When we looked at Spark Networks’ glowing P/E, we noticed that it was due in large part to a huge tax benefit due to past operating losses. Since this tax benefit would not occur in the future, the company’s current net income had to be discounted by a tax rate in order to determine the company’s true earning power going forward. For Gildan Activewear (GIL), we see similarly suspicious earnings after taxes:
Clearly, this is an unusual situation. So should we chop net income by a normal tax rate in order to determine a sustainable income going forward? Not without a closer look.

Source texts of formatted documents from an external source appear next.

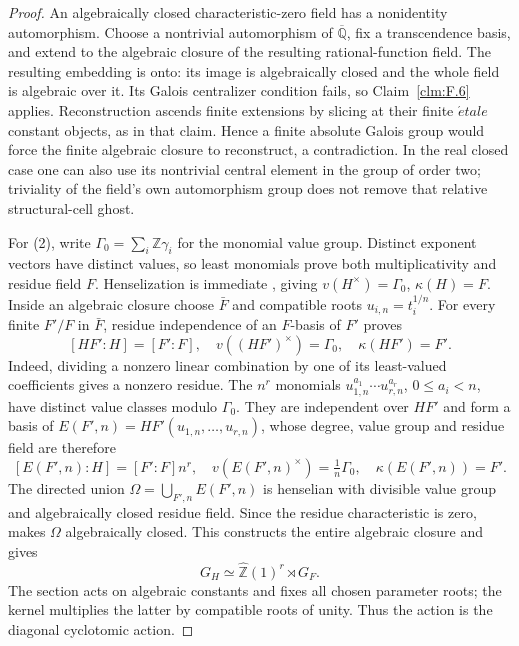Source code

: \documentclass[11pt]{article}
\begin{document}
\begin{proof}
An algebraically closed characteristic-zero field has a
nonidentity automorphism. Choose a nontrivial automorphism
of \(\overline{\mathbb Q}\), fix a transcendence basis,
and extend to the algebraic closure of the resulting
rational-function field. The resulting embedding is onto:
its image is algebraically closed and the whole field is
algebraic over it. Its Galois centralizer condition fails,
so Claim~\ref{clm:F.6} applies. Reconstruction ascends
finite extensions by slicing at their finite \(\acute etale\)
constant objects, as in that claim. Hence a finite absolute
Galois group would force the finite algebraic closure to
reconstruct, a contradiction. In the real closed case one
can also use its nontrivial central element in the group
of order two; triviality of the field's own automorphism
group does not remove that relative structural-cell ghost.

For (2), write \(\Gamma_0=\sum_i\mathbb Z\gamma_i\)
for the monomial value group. Distinct exponent vectors
have distinct values, so least monomials prove both
multiplicativity and residue field \(F\). Henselization
is immediate \citep[Corollary~3.3.26]{FF_ADH2017}, giving
\(v(H^\times)=\Gamma_0\), \(\kappa(H)=F\).
Inside an algebraic closure choose \(\bar F\) and
compatible roots \(u_{i,n}=t_i^{1/n}\). For every finite
\(F'/F\) in \(\bar F\), residue independence of an
\(F\)-basis of \(F'\) proves
\[
 [HF':H]=[F':F],\quad
 v((HF')^\times)=\Gamma_0,\quad \kappa(HF')=F'.
\]
Indeed, dividing a nonzero linear combination by one of
its least-valued coefficients gives a nonzero residue.
The \(n^r\) monomials
\(u_{1,n}^{a_1}\cdots u_{r,n}^{a_r}\),
\(0\le a_i<n\), have distinct value classes modulo
\(\Gamma_0\). They are independent over \(HF'\) and
form a basis of
\(E(F',n)=HF'(u_{1,n},\ldots,u_{r,n})\), whose degree,
value group and residue field are therefore
\[
 [E(F',n):H]=[F':F]n^r,\quad
 v(E(F',n)^\times)=\tfrac1n\Gamma_0,\quad
 \kappa(E(F',n))=F'.
\]
The directed union \(\Omega=\bigcup_{F',n}E(F',n)\)
is henselian with divisible value group and algebraically
closed residue field. Since the residue characteristic
is zero, \citet[Corollary~3.3.22]{FF_ADH2017} makes
\(\Omega\) algebraically closed. This constructs the
entire algebraic closure and gives
\[
 G_H\simeq\widehat{\mathbb Z}(1)^r\rtimes G_F.
                                                        \tag{F.22.1}
\]
The section acts on algebraic constants and fixes all
chosen parameter roots; the kernel multiplies the latter
by compatible roots of unity. Thus the action is the
diagonal cyclotomic action.


\end{proof}
\end{document}
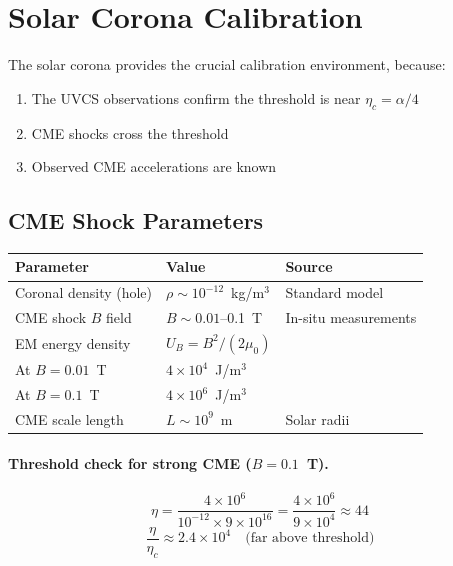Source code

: \documentclass[12pt,a4paper]{article}
\begin{document}
\section{Solar Corona Calibration}
\label{sec:corona}

The solar corona provides the crucial calibration environment, because:
\begin{enumerate}
\item The UVCS observations confirm the threshold is near $\eta_c = \alpha/4$
\item CME shocks cross the threshold
\item Observed CME accelerations are known
\end{enumerate}

\subsection{CME Shock Parameters}

\begin{center}
\begin{tabular}{lll}
\toprule
Parameter & Value & Source \\
\midrule
Coronal density (hole) & $\rho \sim 10^{-12}$~kg/m$^3$ & Standard model \\
CME shock $B$ field & $B \sim 0.01$--0.1~T & In-situ measurements \\
EM energy density & $U_B = B^2/(2\mu_0)$ & \\
\quad At $B = 0.01$~T & $4 \times 10^4$~J/m$^3$ & \\
\quad At $B = 0.1$~T & $4 \times 10^6$~J/m$^3$ & \\
CME scale length & $L \sim 10^9$~m & Solar radii \\
\bottomrule
\end{tabular}
\end{center}

\paragraph{Threshold check for strong CME ($B = 0.1$~T).}
\begin{equation}
\eta = \frac{4 \times 10^6}{10^{-12} \times 9 \times 10^{16}} = \frac{4 \times 10^6}{9 \times 10^4} \approx 44
\end{equation}
\begin{equation}
\frac{\eta}{\eta_c} \approx 2.4 \times 10^4 \quad \text{(far above threshold)}
\end{equation}
\end{document}
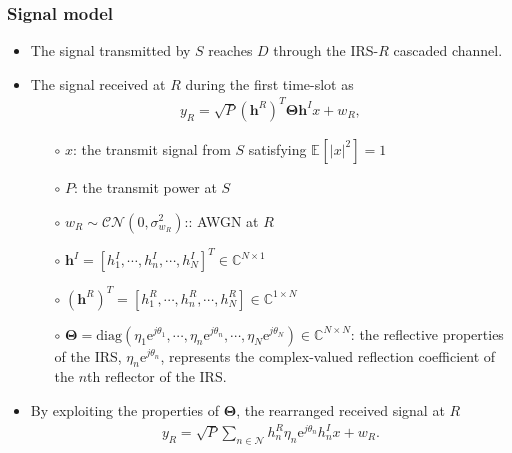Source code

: \documentclass[article,mathserif,10pt,envcountsect]{beamer}
\newcommand{\E}[2][]{\mathbb{E}_{#1}\!\left[{#2}\right]}
\renewcommand{\exp}[1]{\mathrm{e}^{#1}}
\newcommand{\diag}[1]{\mathrm{diag}\left(#1\right)}
\begin{document}
\begin{frame}
	\frametitle{Signal model}
	\begin{itemize}
		\item  The signal transmitted  by $S$ reaches $D$ through the IRS-$R$ cascaded channel. 
		\item The  signal received at $R$ during the first time-slot as 
		\begin{eqnarray}\label{eqn:R_rx_signl}
		y_R =\sqrt{P}  (\mathbf{h}^R)^T \mathbf \Theta \mathbf{h}^I  x + w_R, \nonumber
		\end{eqnarray}

	\begin{itemize}
		\item[$\circ$] $x$: the transmit signal from $S$ satisfying $\E{|x|^2} =1$
		\item[$\circ$] $P$: the  transmit power at $S$
		\item[$\circ$] $w_R \sim \mathcal{CN}\left(0,\sigma_{w_R}^2\right)$:: AWGN at $R$
		\item[$\circ$] $\mathbf{h}^I=[h_1^I,\cdots,h_n^I,\cdots,h_N^I]^T \in \mathbb C^{N\times 1}$ 
		\item[$\circ$] $(\mathbf{h}^R)^T=[h_1^R,\cdots,h_n^R,\cdots,h_N^R] \in \mathbb C^{1\times N}$
		\item[$\circ$]  $\mathbf \Theta = \diag{\eta_{1} \exp{j\theta_{1}}, \cdots, \eta_{n} \exp{j\theta_{n}}, \cdots, \eta_{N} \exp{j\theta_{N}}} \in \mathbb C^{N\times N}$: the reflective properties of the IRS, $\eta_{n} \exp{j\theta_{n}}$, represents the complex-valued reflection coefficient of the $n$th reflector of the IRS. 
	\end{itemize}
	
	
	\item By exploiting the properties of $\mathbf \Theta$,  the rearranged received signal  at $R$
	\begin{eqnarray}\label{eqn:R_rx_signl_rearng}
	y_R =  \sqrt{P} \sum\nolimits_{n \in{\mathcal{N}}}  h_{n}^R  \eta_{n} \exp{j \theta_{n}} h_{n}^I x + w_R. \nonumber
	\end{eqnarray}


	\end{itemize}

\end{frame}	
\end{document}
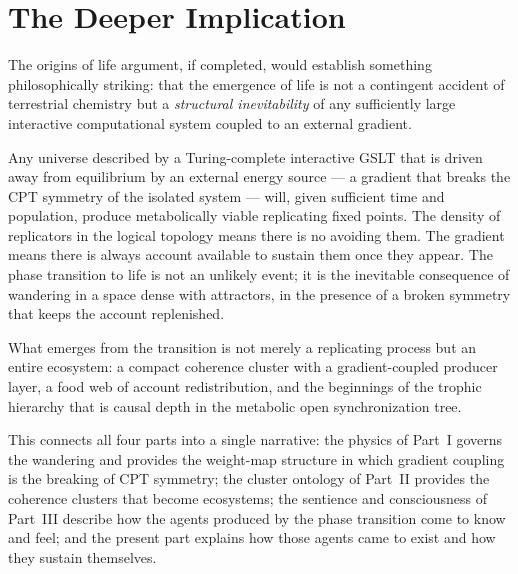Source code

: \section{The Deeper Implication}

The origins of life argument, if completed, would establish
something philosophically striking: that the emergence of life
is not a contingent accident of terrestrial chemistry but a
\emph{structural inevitability} of any sufficiently large
interactive computational system coupled to an external gradient.

Any universe described by a Turing-complete interactive GSLT
that is driven away from equilibrium by an external energy source
--- a gradient that breaks the CPT symmetry of the isolated
system --- will, given sufficient time and population, produce
metabolically viable replicating fixed points.
The density of replicators in the logical topology means there is
no avoiding them.
The gradient means there is always account available to sustain
them once they appear.
The phase transition to life is not an unlikely event; it is
the inevitable consequence of wandering in a space dense with
attractors, in the presence of a broken symmetry that keeps
the account replenished.

What emerges from the transition is not merely a replicating
process but an entire ecosystem: a compact coherence cluster
with a gradient-coupled producer layer, a food web of account
redistribution, and the beginnings of the trophic hierarchy
that is causal depth in the metabolic open synchronization tree.

This connects all four parts into a single narrative:
the physics of Part~I governs the wandering and provides the
weight-map structure in which gradient coupling is the breaking
of CPT symmetry;
the cluster ontology of Part~II provides the coherence clusters
that become ecosystems;
the sentience and consciousness of Part~III describe how the
agents produced by the phase transition come to know and feel;
and the present part explains how those agents came to exist
and how they sustain themselves.

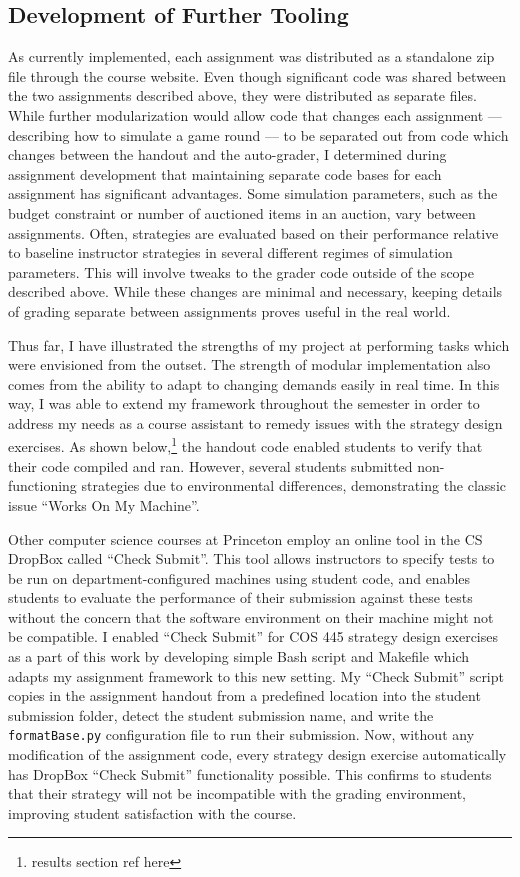 \documentclass[pageno]{jpaper}
\begin{document}
\subsection*{Development of Further Tooling}
As currently implemented, each assignment was distributed as a standalone zip file through the course website.
Even though significant code was shared between the two assignments described above, they were distributed as separate files.
While further modularization would allow code that changes each assignment --- describing how to simulate a game round --- to be separated out from code which changes between the handout and the auto-grader, I determined during assignment development that maintaining separate code bases for each assignment has significant advantages.
Some simulation parameters, such as the budget constraint or number of auctioned items in an auction, vary between assignments.
Often, strategies are evaluated based on their performance relative to baseline instructor strategies in several different regimes of simulation parameters.
This will involve tweaks to the grader code outside of the scope described above.
While these changes are minimal and necessary, keeping details of grading separate between assignments proves useful in the real world.

Thus far, I have illustrated the strengths of my project at performing tasks which were envisioned from the outset.
The strength of modular implementation also comes from the ability to adapt to changing demands easily in real time.
In this way, I was able to extend my framework throughout the semester in order to address my needs as a course assistant to remedy issues with the strategy design exercises.
As shown below,\footnote{results section ref here} the handout code enabled students to verify that their code compiled and ran.
However, several students submitted non-functioning strategies due to environmental differences, demonstrating the classic issue ``Works On My Machine''.

Other computer science courses at Princeton employ an online tool in the CS DropBox called ``Check Submit''.
This tool allows instructors to specify tests to be run on department-configured machines using student code, and enables students to evaluate the performance of their submission against these tests without the concern that the software environment on their machine might not be compatible.
I enabled ``Check Submit'' for COS 445 strategy design exercises as a part of this work by developing simple Bash script and Makefile which adapts my assignment framework to this new setting.
My ``Check Submit'' script copies in the assignment handout from a predefined location into the student submission folder, detect the student submission name, and write the \texttt{formatBase.py} configuration file to run their submission.
Now, without any modification of the assignment code, every strategy design exercise automatically has DropBox ``Check Submit'' functionality possible.
This confirms to students that their strategy will not be incompatible with the grading environment, improving student satisfaction with the course.
\end{document}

Further investigation reveals that the company’s “low overall consolidated tax rate reflects the operating structure of the company under which all of our sales, marketing and manufacturing functions are carried out at low tax rate jurisdictions in the Caribbean basin and Central America, with only corporate head office functions based in Canada…As far as our tax rate, including our retail business, we are looking at an overall consolidated tax rate…of around 6%…And we are fully confident of sustaining our low tax rate for the period on an ongoing basis” (source: 2008 Q4 conference call)
By maintaining much of its operations in low tax jurisdictions, Gilden management has found a great way to add value for shareholders. Assuming a 35% tax rate, this corporate structure has increased the value of the company by nearly 50%, minus any extra costs associated with operating in those regions!